Lee Kyung Tai, Kim Jun Beom, Young Ki Won, Park Young Uk, Kim Jin Su, Jegal Hyuk
Foot and Ankle Clinic, KT Lee's Orthopedic Hospital, Seoul, Republic of Korea.
Foot Ankle Spec. 2011 Dec;4(6):349-53. doi: 10.1177/1938640011428510. Epub 2011 Dec 1.
The objective of this retrospective study was to evaluate the long-term follow-up results of neurectomy clinical outcomes and complications in the treatment of Morton's neuroma.
A total of 19 patients (19 different feet) were treated for Morton's neuroma by excision of the interdigital nerve at our institute between May 1997 and May 1999. Thirteen (13 feet) of them were followed up. The 13 patients were female and had an average age of 43 years (range 34-54 years) at the time of the operation. The patients were followed-up for a mean of 10.5 years (range 10.0-12.2 years) and scored using the American Orthopaedic Foot & Ankle Society (AOFAS) forefoot scoring system and Visual Analogue Scale (VAS) score. Subjective satisfaction was evaluated at the final follow-up.
Eight patients scored more than 90 on the AOFAS forefoot scoring system. The VAS score was improved in all patients. The mean preoperative VAS score was 8.6 ± 0.8 cm (7-10) and the mean follow-up VAS score was 2.4 ± 1.8cm (0-6), which indicated no significant difference (P > .05). The final follow-up satisfaction results indicated that 4 patients were completely satisfied with the operation, 4 were satisfied with minor reservations, 5 were satisfied with major reservations, and no patient was unsatisfied. Neurectomy to treat Morton's neuroma had a good satisfaction rate (61%). Eleven of the patients complained of numbness on the plantar aspect of the foot adjacent to the interspace, and 2 of these 11 patients complained of disability induced by severe numbness. There was a complaint of residual pain by 1 patient. There were no skin problems on the operation lesions.

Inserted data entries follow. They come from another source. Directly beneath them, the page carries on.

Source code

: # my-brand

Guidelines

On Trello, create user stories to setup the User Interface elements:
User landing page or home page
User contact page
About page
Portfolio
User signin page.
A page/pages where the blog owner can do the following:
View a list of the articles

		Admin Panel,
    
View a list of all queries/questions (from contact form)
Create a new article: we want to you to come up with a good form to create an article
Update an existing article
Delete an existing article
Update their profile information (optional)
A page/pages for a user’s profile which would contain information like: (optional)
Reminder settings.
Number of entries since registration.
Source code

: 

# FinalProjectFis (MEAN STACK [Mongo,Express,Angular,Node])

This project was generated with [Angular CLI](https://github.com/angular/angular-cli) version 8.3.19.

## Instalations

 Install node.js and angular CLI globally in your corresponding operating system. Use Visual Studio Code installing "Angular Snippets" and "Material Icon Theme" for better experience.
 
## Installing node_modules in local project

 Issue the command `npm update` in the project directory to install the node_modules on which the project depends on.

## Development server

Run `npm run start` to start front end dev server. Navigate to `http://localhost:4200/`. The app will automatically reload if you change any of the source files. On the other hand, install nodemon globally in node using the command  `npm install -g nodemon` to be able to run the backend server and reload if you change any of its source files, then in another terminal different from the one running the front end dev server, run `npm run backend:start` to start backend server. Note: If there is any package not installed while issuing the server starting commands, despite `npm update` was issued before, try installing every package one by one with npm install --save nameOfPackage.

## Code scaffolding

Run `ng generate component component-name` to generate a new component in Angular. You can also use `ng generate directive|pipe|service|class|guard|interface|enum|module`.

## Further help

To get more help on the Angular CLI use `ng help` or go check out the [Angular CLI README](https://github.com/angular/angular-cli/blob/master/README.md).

The long-term results of neurectomy clinical outcomes in Morton's neuroma are slightly worse than the short- and mid-term results.
Therapeutic, Level IV, Retrospective case series.
本回顾性研究的目的是评估神经切除术治疗 Morton 神经瘤的临床疗效和并发症的长期随访结果。
1997 年 5 月至 1999 年 5 月期间,我院共 19 例(19 只不同的脚)患者因 Morton 神经瘤接受了趾间神经切除术治疗。其中 13 例(13 只脚)进行了随访。这 13 例患者均为女性,手术时平均年龄为 43 岁(范围 34 - 54 岁)。患者平均随访 10.5 年(范围 10.0 - 12.2 年),并采用美国矫形足踝协会(AOFAS)前足评分系统和视觉模拟量表(VAS)评分。在最后一次随访时评估主观满意度。
8 例患者 AOFAS 前足评分系统得分超过 90 分。所有患者的 VAS 评分均有所改善。术前 VAS 评分平均为 8.6 ± 0.8 cm(7 - 10),随访时 VAS 评分平均为 2.4 ± 1.8 cm(0 - 6),差异无统计学意义(P > 0.05)。最后一次随访的满意度结果显示,4 例患者对手术完全满意,4 例有轻微保留意见表示满意,5 例有较大保留意见表示满意,无患者不满意。神经切除术治疗 Morton 神经瘤的满意度较高(61%)。11 例患者抱怨手术间隙相邻足底区域麻木,其中 2 例患者抱怨严重麻木导致功能障碍。有 1 例患者抱怨残留疼痛。手术切口处无皮肤问题。
神经切除术治疗 Morton 神经瘤的长期临床疗效略逊于短期和中期疗效。
治疗性,IV 级,回顾性病例系列。